Both my grandfathers have links to shipbuilding on the Clyde; my maternal grandfather worked on the QE2, and many other ships; his speciality was working on propellar shafts. My paternal grandfather was a clerk in the yard at Greenock. Both would have been very familiar with the Titan cranes that make up such an iconic part of the shipbuilding heritage of the river.
42 were built originally around the world, of which 40 were designed by Willaim Arrol Ltd. 27 of those were in the UK, of which (in 1988) 15 still existed, of which 7 were in Scotland.
Until quite recently, there were five Titan cranes left on the Clyde; there were also two at Rosyth on the east coast.
Today (2011) there are only four left in Scotland…
The most famous Titan; this can be seen in the background of most BBC Scotland news studio reports.
There are some absolutely stunning images of the city taken from the crane at night here, by the Cycleologist.
Just next to a junkyard, and itself next to a listed building of the former Diesel works, this crane is visible from the M8 as you approach Glasgow from the west.
This is the only crane that’s currently publiclly accessible; see their website here:
Orignally part of John Brown’s yard in Clydebank, this crane now has a lift and staircase erected next to it, allowing the visitor to see the town from a unique angle.

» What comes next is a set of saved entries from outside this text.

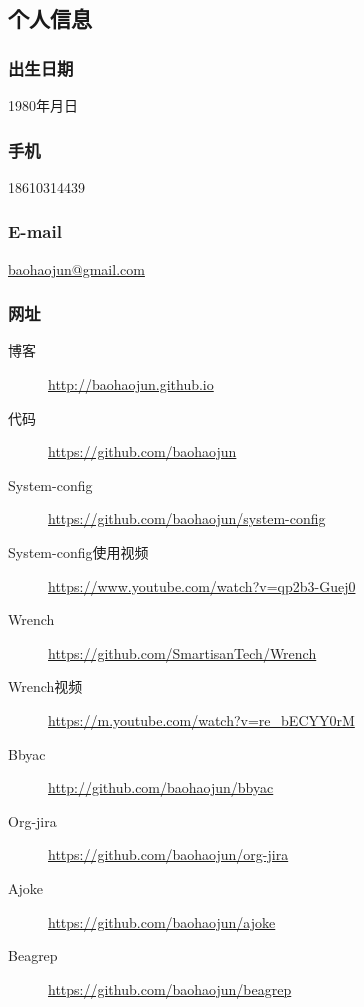 \documentclass[11pt,dvipdfmx,CJKbookmarks]{article}
\begin{document}
\begin{CJK*}{UTF8}{simsun}
\section{个人信息}
\label{sec-5}
\subsubsection{出生日期}
\label{sec-5-0-1}
1980\thinspace 年\thinspace 月\thinspace 日
\subsubsection{手机}
\label{sec-5-0-2}
18610314439
\subsubsection{E-mail}
\label{sec-5-0-3}
\href{mailto:baohaojun@gmail.com}{baohaojun@gmail.com}
\subsubsection{网址}
\label{sec-5-0-4}
\begin{description}
\item[{博客}] \url{http://baohaojun.github.io}
\item[{代码}] \url{https://github.com/baohaojun}
\item[{System-config}] \url{https://github.com/baohaojun/system-config}
\item[{System-config\thinspace 使用视频}] \url{https://www.youtube.com/watch?v=qp2b3-Guej0}
\item[{Wrench}] \url{https://github.com/SmartisanTech/Wrench}
\item[{Wrench\thinspace 视频}] \url{https://m.youtube.com/watch?v=re_bECYY0rM}
\item[{Bbyac}] \url{http://github.com/baohaojun/bbyac}
\item[{Org-jira}] \url{https://github.com/baohaojun/org-jira}
\item[{Ajoke}] \url{https://github.com/baohaojun/ajoke}
\item[{Beagrep}] \url{https://github.com/baohaojun/beagrep}
\end{description}

\end{CJK*}
\end{document}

The view from the top is stunning, to say the least…
The Greenock crane is the one my grandfather climbed back when he worked in the yard.
Here he is revisiting old haunts….
[he’s currently 99 years old, and we took him up the Clydebank Titan a couple of years ago, which was a fantastic experience for all involved!]
The fifth crane, at Govan, despite also being Category A listed, was demolished in 2007. Sadly, the justification was that the yard needed the space to remain economically viable, and the only option was to demolish the crane. Despite the fact a scale model of it was made, I still feel its a shame that it couldn’t have been moved or otherwise retained for display elsewhere.
Pictures from its last days during demolishiion can be found here.
The Rosyth cranes appear to have been demolished around 1990; a great photo of one of these cranes can be seen on the RCAHMS website here.
There’s something about these Titan cranes – their elegance as objects designed to do a job, but in the best possible way – that reminds me of the Forth Bridge; in some ways, they are all practical, but at the same time, they become beautiful, and well worth fighting to make sure some remain.